This issue of great substance to the environment of this country, it is of great importance to the economic interests of this country, and it also has national security and defence perspectives. Only last month I was at Merchant Navy Day to honour the 435 Australians who lost their lives serving in the Merchant Navy. In fact, on a percentage basis, there were more Australian casualties in the Merchant Navy than in any other service, other than Bomber Command. I honour their sacrifice.

But, because of this bill, their successors in the Australian shipping workforce are now at risk of losing their livelihood. This bill imperils that industry. It imperils a very important service. Labor believes that shipping is an industry in itself and cannot just be seen as a cost to manufacturers or farmers. We believe competition advances the national interest, but it is in the national interests of Australia to have an efficient coastal shipping industry, because it keeps downward pressure on costs. But it is also vital that we regulate to ensure that Australia retains and fosters its domestic maritime capability.

The coastal trading walls put in place by Labor created a level playing field, requiring that Australian wages and conditions be observed and be in place if a ship were to be here for a certain amount of time. What we are seeing now is 'Work Choices on water'—an undercutting of wages and the driving down of costs to Third World proportions. Many ships are flagged in other nations, where taxation, wages and compliance are less vigilant. So all we are talking about here is maintaining Labor's record and regulations, which say that if you are on the Australian coast for a certain amount of time you need to pay Australian wages and conditions, versus what is proposed here, which is undermining that.

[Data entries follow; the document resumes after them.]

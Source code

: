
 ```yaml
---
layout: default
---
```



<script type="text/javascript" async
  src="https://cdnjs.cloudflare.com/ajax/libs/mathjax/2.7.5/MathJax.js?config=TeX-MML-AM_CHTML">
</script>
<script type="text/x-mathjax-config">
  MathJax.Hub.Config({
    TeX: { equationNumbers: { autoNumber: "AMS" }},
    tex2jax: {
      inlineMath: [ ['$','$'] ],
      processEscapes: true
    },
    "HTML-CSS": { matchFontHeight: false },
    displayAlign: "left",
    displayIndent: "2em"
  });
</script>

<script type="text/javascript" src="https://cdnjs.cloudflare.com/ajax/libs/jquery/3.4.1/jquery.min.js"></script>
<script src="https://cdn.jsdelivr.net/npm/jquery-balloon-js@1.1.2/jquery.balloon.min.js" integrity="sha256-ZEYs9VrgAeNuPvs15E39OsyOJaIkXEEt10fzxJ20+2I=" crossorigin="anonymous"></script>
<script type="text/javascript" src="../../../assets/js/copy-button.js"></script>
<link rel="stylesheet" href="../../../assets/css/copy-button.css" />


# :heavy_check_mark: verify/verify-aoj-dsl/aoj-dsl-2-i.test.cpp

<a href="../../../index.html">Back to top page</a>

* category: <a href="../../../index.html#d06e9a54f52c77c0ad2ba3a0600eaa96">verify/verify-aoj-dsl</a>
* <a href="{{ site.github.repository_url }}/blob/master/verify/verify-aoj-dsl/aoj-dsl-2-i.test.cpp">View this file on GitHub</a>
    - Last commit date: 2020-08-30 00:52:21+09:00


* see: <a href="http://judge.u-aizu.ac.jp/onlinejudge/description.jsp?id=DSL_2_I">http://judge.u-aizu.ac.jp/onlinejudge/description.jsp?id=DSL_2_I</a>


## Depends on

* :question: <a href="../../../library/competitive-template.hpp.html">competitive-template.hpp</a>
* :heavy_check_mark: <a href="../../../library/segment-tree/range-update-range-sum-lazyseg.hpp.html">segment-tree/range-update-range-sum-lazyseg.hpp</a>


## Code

We are not extreme in this. We are not the only act in the world saying that you should pay local wages and conditions. All nations in the G20 have more-restrictive coastal shipping policies than us. Free market economies like the US, Japan, Canada, the UK and most nations in Europe have more restrictive coastal shipping laws than Australia. Even the Chinese coastal shipping routes are closed. In the United States, through the mighty Jones Act, not only do you have to pay US wages and conditions but you have to employ US seafarers on ships built in the United States. The Jones Act, in that bastion of a free market economy, guarantees that US built ships have US seafarers being paid US wages and conditions.

That is why Labor is proud of our shipping reforms—shipping reforms that followed four years of extensive consultation following a drastic drop in trading ships under the Howard government. Forget all the furphies from the Deputy Prime Minister about when the loss of Australian coastal trading vessels occurred. It occurred under the Howard government, where the number of vessels fell from 55 to 21. The coalition government was responsible for the dramatic decline in Australian coastal shipping, and Labor committed to reversing that precipitous decline. We led a series of consultations with the industry. We set up an advisory group. We provided a 2010 election commitment to revitalise our shipping industry. We released a discussion paper on it. We established reference groups with industry to work through these issues. Members of those reference groups were across the breadth of the maritime industry: ports, the blue water and offshore sectors, the cruise industry, regulators, unions and trading providers. We even engaged across government with Treasurer and Finance officials, the dreaded central agencies. We managed to get agreement on what was a very constructive package that, if given a chance to work, if moved away from the argy-bargy of political partisanship, can revitalise the shipping industry in this country. That led to legislation in 2012.

There were four key elements to that package: tax reform, to encourage investment in new and more efficient ships that would enhance the industry's productivity, including a zero tax rate and seafarer tax exemption; an Australian international shipping register, to help grow our international fleet; a new licensing regime, to provide clarity and transparency, which would enable long-term planning and set clear boundaries around the necessary role of foreign vessels in our coastal trade; and, the establishment of a maritime workforce development forum to progress training and help us to build a highly-skilled maritime workforce.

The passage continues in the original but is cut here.